Green synthesized nano-silver/cellulose aerogel as a robust active and recyclable catalyst towards nitrophenol hydrogenation

Abstract

Water contamination by hazardous aromatic nitro compounds is a serious problem, and reduction in p-nitrophenol (PNP) by combining a catalyst and a reductant has been a topic of intense interest in recent years. Although several methods have been explored for generating effective metal nanoparticle composites, the nano-size makes it challenging to recover after wastewater treatment, thus restricting its practical use. Additionally, the previously described approaches had critical disadvantages, including high material synthesis costs and secondary environmental contamination. Herein, nontoxic and low-cost materials were employed. A novel green technique for the synthesis of silver nanoparticles (AgNPs) decorated on 3D cellulose aerogel (CA) derived from water hyacinth was demonstrated using an aqueous extract ofJasminum subtriplinerve Blumeleaves as a stabilising and reducing agent for high-performance towards PNP reduction in the presence of NaBH4 in an aqueous medium. The as-prepared composites were investigated by powder X-ray diffraction, scanning electron microscopy with energy-dispersive spectroscopy, high-resolution transmission electron microscopy, Fourier transform infrared spectroscopy and Raman spectroscopy. Batch experiments of PNP hydrogenation were conducted to evaluate the catalytic performance. At room temperature, the reaction could be completed in about 10 min using the 1.5Ag/CA2.0 catalyst, with the catalytic activity almost unchanged.

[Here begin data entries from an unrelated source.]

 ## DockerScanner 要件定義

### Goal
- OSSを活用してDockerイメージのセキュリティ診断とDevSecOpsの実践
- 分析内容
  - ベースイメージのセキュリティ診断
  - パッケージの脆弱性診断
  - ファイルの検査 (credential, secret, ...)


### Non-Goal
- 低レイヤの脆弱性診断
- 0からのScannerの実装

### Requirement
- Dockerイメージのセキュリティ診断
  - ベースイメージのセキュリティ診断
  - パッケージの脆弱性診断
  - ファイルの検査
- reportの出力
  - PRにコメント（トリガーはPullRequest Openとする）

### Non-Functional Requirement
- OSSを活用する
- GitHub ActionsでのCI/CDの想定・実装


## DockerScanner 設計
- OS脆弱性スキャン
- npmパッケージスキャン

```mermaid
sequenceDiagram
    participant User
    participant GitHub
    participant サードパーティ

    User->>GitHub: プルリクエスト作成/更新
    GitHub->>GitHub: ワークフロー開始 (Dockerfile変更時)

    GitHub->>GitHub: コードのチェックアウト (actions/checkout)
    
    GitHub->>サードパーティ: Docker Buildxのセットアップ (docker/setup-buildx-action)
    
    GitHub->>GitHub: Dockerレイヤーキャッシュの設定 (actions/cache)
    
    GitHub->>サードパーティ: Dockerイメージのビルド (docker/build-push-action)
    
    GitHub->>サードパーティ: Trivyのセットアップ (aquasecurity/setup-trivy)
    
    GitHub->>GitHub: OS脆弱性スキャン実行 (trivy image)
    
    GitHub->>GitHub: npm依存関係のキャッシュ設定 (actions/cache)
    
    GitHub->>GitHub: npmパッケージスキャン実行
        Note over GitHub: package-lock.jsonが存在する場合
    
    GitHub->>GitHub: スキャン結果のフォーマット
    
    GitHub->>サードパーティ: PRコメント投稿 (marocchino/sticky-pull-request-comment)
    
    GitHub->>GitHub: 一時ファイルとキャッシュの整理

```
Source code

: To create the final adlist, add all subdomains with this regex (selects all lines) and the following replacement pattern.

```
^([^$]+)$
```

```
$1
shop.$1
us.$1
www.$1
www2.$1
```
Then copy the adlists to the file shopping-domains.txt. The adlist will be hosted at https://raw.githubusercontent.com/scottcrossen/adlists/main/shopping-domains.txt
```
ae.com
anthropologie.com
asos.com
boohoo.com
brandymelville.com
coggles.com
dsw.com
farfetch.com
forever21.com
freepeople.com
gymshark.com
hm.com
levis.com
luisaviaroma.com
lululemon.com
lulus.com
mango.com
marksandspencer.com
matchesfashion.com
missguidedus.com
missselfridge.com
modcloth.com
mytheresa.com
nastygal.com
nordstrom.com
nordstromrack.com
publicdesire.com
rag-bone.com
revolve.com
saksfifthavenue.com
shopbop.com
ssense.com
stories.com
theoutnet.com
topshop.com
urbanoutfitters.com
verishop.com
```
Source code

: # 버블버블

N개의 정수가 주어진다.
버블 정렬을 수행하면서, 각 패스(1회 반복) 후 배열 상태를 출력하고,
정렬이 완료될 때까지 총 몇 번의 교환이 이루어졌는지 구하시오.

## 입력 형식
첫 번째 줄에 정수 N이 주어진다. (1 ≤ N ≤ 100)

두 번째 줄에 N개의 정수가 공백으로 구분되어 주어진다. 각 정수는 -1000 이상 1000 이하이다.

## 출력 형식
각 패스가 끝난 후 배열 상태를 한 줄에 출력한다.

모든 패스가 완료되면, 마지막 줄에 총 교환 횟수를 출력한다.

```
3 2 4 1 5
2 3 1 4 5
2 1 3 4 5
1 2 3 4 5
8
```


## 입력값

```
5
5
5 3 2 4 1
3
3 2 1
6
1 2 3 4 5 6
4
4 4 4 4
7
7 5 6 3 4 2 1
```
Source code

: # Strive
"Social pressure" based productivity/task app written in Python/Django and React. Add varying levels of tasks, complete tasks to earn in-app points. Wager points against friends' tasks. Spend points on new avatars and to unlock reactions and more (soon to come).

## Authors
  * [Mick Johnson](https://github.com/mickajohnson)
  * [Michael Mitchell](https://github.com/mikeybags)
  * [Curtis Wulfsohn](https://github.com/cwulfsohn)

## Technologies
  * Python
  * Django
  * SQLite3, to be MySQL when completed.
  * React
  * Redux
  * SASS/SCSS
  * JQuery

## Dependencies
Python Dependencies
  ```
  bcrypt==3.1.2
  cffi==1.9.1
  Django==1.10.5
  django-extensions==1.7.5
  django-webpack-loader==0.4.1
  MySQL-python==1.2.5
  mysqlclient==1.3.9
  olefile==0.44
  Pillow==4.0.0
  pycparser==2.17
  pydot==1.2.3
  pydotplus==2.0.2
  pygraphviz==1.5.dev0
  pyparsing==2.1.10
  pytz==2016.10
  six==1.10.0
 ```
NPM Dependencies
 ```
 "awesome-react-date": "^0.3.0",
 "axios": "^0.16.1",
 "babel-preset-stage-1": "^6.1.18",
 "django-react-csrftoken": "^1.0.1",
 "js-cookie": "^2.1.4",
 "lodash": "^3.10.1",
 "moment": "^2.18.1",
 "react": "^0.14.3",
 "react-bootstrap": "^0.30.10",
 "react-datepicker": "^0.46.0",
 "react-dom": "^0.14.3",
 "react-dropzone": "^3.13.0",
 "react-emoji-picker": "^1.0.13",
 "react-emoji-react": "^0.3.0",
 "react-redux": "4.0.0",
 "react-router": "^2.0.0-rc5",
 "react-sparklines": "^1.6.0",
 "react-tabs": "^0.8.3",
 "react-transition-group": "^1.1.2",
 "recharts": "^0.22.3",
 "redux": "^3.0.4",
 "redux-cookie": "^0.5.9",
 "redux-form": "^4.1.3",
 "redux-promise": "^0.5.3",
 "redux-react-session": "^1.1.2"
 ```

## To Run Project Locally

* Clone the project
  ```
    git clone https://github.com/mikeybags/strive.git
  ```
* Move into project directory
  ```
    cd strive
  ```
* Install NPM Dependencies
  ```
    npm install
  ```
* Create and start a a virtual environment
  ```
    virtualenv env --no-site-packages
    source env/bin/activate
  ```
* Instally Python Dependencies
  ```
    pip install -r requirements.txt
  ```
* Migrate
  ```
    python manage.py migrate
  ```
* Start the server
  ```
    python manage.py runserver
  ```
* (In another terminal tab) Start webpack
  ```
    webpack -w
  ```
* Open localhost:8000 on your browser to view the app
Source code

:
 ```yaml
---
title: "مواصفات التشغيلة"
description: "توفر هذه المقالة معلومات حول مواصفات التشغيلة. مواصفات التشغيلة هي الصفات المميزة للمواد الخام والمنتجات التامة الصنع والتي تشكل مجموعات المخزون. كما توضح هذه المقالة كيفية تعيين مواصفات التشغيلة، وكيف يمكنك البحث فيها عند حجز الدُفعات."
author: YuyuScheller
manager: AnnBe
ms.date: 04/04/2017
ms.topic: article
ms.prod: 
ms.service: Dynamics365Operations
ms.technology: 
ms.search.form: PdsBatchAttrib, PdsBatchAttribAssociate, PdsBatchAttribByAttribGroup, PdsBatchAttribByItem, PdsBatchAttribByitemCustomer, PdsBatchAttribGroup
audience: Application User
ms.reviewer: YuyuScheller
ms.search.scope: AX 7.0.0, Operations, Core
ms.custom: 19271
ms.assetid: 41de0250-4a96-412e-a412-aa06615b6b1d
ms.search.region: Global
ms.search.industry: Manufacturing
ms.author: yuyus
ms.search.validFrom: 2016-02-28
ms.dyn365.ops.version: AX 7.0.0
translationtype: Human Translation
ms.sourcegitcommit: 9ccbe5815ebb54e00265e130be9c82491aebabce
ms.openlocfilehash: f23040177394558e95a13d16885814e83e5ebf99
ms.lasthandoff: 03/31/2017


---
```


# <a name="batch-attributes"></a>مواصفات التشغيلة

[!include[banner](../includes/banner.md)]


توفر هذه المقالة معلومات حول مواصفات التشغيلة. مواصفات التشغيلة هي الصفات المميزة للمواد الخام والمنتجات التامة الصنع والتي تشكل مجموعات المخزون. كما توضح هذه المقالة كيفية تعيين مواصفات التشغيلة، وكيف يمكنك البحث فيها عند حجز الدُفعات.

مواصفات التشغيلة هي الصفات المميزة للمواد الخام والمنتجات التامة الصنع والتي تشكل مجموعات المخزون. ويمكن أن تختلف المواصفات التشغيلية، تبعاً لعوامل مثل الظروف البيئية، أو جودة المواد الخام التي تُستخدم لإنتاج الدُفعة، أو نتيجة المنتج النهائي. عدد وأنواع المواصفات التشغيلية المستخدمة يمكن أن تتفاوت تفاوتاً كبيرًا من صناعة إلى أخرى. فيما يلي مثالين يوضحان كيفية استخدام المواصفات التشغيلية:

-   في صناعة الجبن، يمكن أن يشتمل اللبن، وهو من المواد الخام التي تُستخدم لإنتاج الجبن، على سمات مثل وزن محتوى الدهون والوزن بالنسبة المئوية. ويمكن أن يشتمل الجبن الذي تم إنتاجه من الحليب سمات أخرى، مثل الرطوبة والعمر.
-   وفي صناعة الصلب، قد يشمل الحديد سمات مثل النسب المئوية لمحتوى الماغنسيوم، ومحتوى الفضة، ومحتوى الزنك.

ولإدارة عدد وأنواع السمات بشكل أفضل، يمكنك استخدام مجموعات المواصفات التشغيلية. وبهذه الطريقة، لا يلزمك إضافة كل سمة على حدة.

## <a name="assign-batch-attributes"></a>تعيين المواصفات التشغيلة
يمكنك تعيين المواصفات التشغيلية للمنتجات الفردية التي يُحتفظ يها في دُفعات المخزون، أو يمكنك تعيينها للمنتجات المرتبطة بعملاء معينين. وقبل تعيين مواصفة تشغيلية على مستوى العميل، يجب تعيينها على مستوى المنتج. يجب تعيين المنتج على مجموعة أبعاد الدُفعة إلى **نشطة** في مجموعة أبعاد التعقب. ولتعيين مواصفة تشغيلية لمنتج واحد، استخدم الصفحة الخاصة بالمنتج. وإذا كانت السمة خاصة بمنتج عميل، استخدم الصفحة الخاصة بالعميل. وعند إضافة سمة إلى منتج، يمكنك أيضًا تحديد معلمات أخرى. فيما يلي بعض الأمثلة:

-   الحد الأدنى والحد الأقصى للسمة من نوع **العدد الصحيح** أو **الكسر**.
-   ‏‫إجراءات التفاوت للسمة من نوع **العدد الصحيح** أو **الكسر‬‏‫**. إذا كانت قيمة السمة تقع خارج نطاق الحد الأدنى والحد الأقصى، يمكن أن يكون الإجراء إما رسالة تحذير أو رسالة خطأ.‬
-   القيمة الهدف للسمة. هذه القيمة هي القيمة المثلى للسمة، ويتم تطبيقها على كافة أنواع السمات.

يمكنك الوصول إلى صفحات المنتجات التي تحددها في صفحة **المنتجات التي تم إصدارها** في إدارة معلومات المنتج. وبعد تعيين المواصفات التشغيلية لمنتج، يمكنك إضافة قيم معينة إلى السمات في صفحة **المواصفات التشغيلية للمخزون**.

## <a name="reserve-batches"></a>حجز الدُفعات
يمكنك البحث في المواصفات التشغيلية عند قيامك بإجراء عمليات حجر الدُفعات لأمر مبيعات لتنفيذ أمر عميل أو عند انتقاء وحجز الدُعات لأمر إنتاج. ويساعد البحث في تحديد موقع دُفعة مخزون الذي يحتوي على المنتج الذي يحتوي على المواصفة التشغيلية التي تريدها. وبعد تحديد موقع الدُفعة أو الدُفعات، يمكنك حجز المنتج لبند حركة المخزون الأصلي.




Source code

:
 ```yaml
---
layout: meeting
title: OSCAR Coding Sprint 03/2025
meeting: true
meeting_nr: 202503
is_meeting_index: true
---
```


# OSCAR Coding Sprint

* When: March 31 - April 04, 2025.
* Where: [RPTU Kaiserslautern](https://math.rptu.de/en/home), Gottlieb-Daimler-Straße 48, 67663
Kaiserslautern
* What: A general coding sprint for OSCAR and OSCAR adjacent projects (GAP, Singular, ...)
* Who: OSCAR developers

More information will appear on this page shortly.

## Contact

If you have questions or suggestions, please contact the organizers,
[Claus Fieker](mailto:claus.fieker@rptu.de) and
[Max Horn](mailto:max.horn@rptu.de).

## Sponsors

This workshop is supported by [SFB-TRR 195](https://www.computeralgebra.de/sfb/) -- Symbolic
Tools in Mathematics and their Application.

Moreover, the structure has no apparent deterioration after five cycles. Strikingly, the 26.15 nm-average size of AgNPs with even distribution on CA correlates with the good kinetic characterisation/feature (k = 0.34 min−1). In particular, the reduction rates of the three isomers of nitrophenol were examined and found to follow the following order: PNP > o-nitrophenol (ONP) > m-nitrophenol (MNP). This study provides some valuable insights into developing easily separated robust green catalysts for heterogeneous catalytic reactions in the environmental remediation field.